I want to count the characters in an ntext field. Following Pinal Dave's advice, I am using datalength. But this function seems to double the value I am looking for. When I copy the value in the field into word and count the characters, I get 1502. But when I do
select datalength(result) from myTable
I get a value of 3004 characters.
Why?
Unicode is two bytes per character. Your NText
field is a Unicode string. DataLength()
returns the number of bytes required to store a field, Len()

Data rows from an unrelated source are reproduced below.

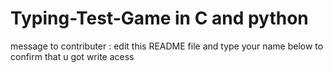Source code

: # Typing-Test-Game in C and python

message to contributer : edit this README file and type your name below to confirm that u got write acess
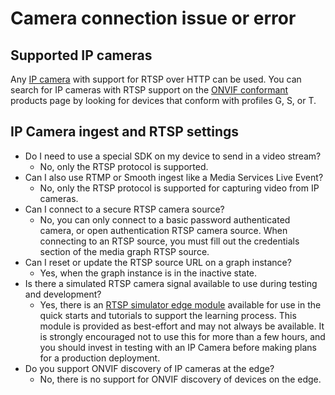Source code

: <properties
	pageTitle="Camera connection issue or error"
	description="Camera connection issue or error"
	service="microsoft.media"
	resource="mediaservices"
	authors="akucer"
	ms.author="akucer"
	displayOrder="1"
	articleId="mediaservices-lva-camera-connection-issue-error"
	diagnosticScenario=""
	selfHelpType="generic"
	supportTopicIds="32740853"
	resourceTags=""
	productPesIds="14885"
	cloudEnvironments="public, fairfax, usnat, ussec"
	ownershipId="StorageMediaEdge_Media"
/>
# Camera connection issue or error

## Supported IP cameras
Any [IP camera](https://en.wikipedia.org/wiki/IP_camera) with support for RTSP over HTTP can be used. You can search for IP cameras with RTSP support on the [ONVIF conformant](https://www.onvif.org/conformant-products/) products page by looking for devices that conform with profiles G, S, or T.

## IP Camera ingest and RTSP settings

* Do I need to use a special SDK on my device to send in a video stream?
    * No, only the RTSP protocol is supported.
* Can I also use RTMP or Smooth ingest like a Media Services Live Event?
    * No, only the RTSP protocol is supported for capturing video from IP cameras.
* Can I connect to a secure RTSP camera source?
    * No, you can only connect to a basic password authenticated camera, or open authentication RTSP camera source. When connecting to an RTSP source, you must fill out the credentials section of the media graph RTSP source.
* Can I reset or update the RTSP source URL on a graph instance?
    * Yes, when the graph instance is in the inactive state.
* Is there a simulated RTSP camera signal available to use during testing and development?
    * Yes, there is an [RTSP simulator edge module](https:/docs.microsoft.com/azure/media-services/live-video-analytics-edge/get-started-detect-motion-emit-events-quickstart#deploy-modules-on-your-edge-device) available for use in the quick starts and tutorials to support the learning process. This module is provided as best-effort and may not always be available. It is strongly encouraged not to use this for more than a few hours, and you should invest in testing with an IP Camera before making plans for a production deployment.
* Do you support ONVIF discovery of IP cameras at the edge?
    * No, there is no support for ONVIF discovery of devices on the edge.
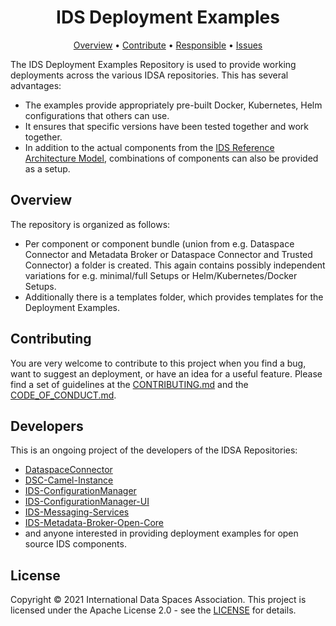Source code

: <h1 align="center">
      IDS Deployment Examples
  <br>
</h1>


<p align="center">
  <a href="#Overview">Overview</a> •
  <a href="#contributing">Contribute</a> •
  <a href="#developers">Responsible</a> •
  <a href="https://github.com/International-Data-Spaces-Association/IDS-Deployment-Examples/issues">Issues</a>
</p>

The IDS Deployment Examples Repository is used to provide working deployments across the various IDSA repositories. This has several advantages:
* The examples provide appropriately pre-built Docker, Kubernetes, Helm configurations that others can use.
* It ensures that specific versions have been tested together and work together.
* In addition to the actual components from the [IDS Reference Architecture Model](https://www.internationaldataspaces.org/wp-content/uploads/2019/03/IDS-Reference-Architecture-Model-3.0.pdf), combinations of components can also be provided as a setup.

## Overview

The repository is organized as follows: 
* Per component or component bundle (union from e.g. Dataspace Connector and Metadata Broker or Dataspace Connector and Trusted Connector) a folder is created. This again contains possibly independent variations for e.g. minimal/full Setups or Helm/Kubernetes/Docker Setups.
* Additionally there is a templates folder, which provides templates for the Deployment Examples.


## Contributing

You are very welcome to contribute to this project when you find a bug, want to suggest an
deployment, or have an idea for a useful feature. Please find a set of guidelines at the
[CONTRIBUTING.md](CONTRIBUTING.md) and the [CODE_OF_CONDUCT.md](CODE_OF_CONDUCT.md).

## Developers

This is an ongoing project of the developers of the IDSA Repositories:
* [DataspaceConnector](https://github.com/International-Data-Spaces-Association/DataspaceConnector)
* [DSC-Camel-Instance](https://github.com/International-Data-Spaces-Association/DSC-Camel-Instance)
* [IDS-ConfigurationManager](https://github.com/International-Data-Spaces-Association/IDS-ConfigurationManager)
* [IDS-ConfigurationManager-UI](https://github.com/International-Data-Spaces-Association/IDS-ConfigurationManager-UI)
* [IDS-Messaging-Services](https://github.com/International-Data-Spaces-Association/IDS-Messaging-Services)
* [IDS-Metadata-Broker-Open-Core](https://github.com/International-Data-Spaces-Association/metadata-broker-open-core)
* and anyone interested in providing deployment examples for open source IDS components.

## License

Copyright © 2021 International Data Spaces Association. This project is licensed under the Apache License 2.0 - see the [LICENSE](LICENSE) for details.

returns the number of characters.
From Len()
: "Returns the number of characters of the specified string expression, excluding trailing blanks." DataLength
does not exclude trailing blanks. For Unicode strings you can use DataLength( UnicodeStringExpression ) / DataLength( N'#' )
to get the length in characters.
In general DataLength( Left( Coalesce( StringExpression, '#' ), 1 ) )
will return the number of bytes per character since Coalesce
returns a value based on data type precedence where Unicode strings are higher precedence than byte-string types (char
and varchar
).
declare @Foo as VarChar(10) = 'Foo and ';
declare @Bar as NVarChar(10) = N'Bar and ';
select @Foo as [@Foo],
Len( @Foo ) as [Len (trimmed)], DataLength( @Foo ) as [DataLength (bytes)],
DataLength( Left( Coalesce( @Foo, '#' ), 1 ) ) as BytesPerCharacter,
DataLength( @Foo ) / DataLength( Left( Coalesce( @Foo, '#' ), 1 ) ) as 'Characters';
select @Bar as [@Bar],
Len( @Bar ) as [Len (trimmed)], DataLength( @Bar ) as [DataLength (bytes)],
DataLength( Left( Coalesce( @Bar, '#' ), 1 ) ) as BytesPerCharacter,
DataLength( @Bar ) / DataLength( Left( Coalesce( @Bar, '#' ), 1 ) ) as 'Characters';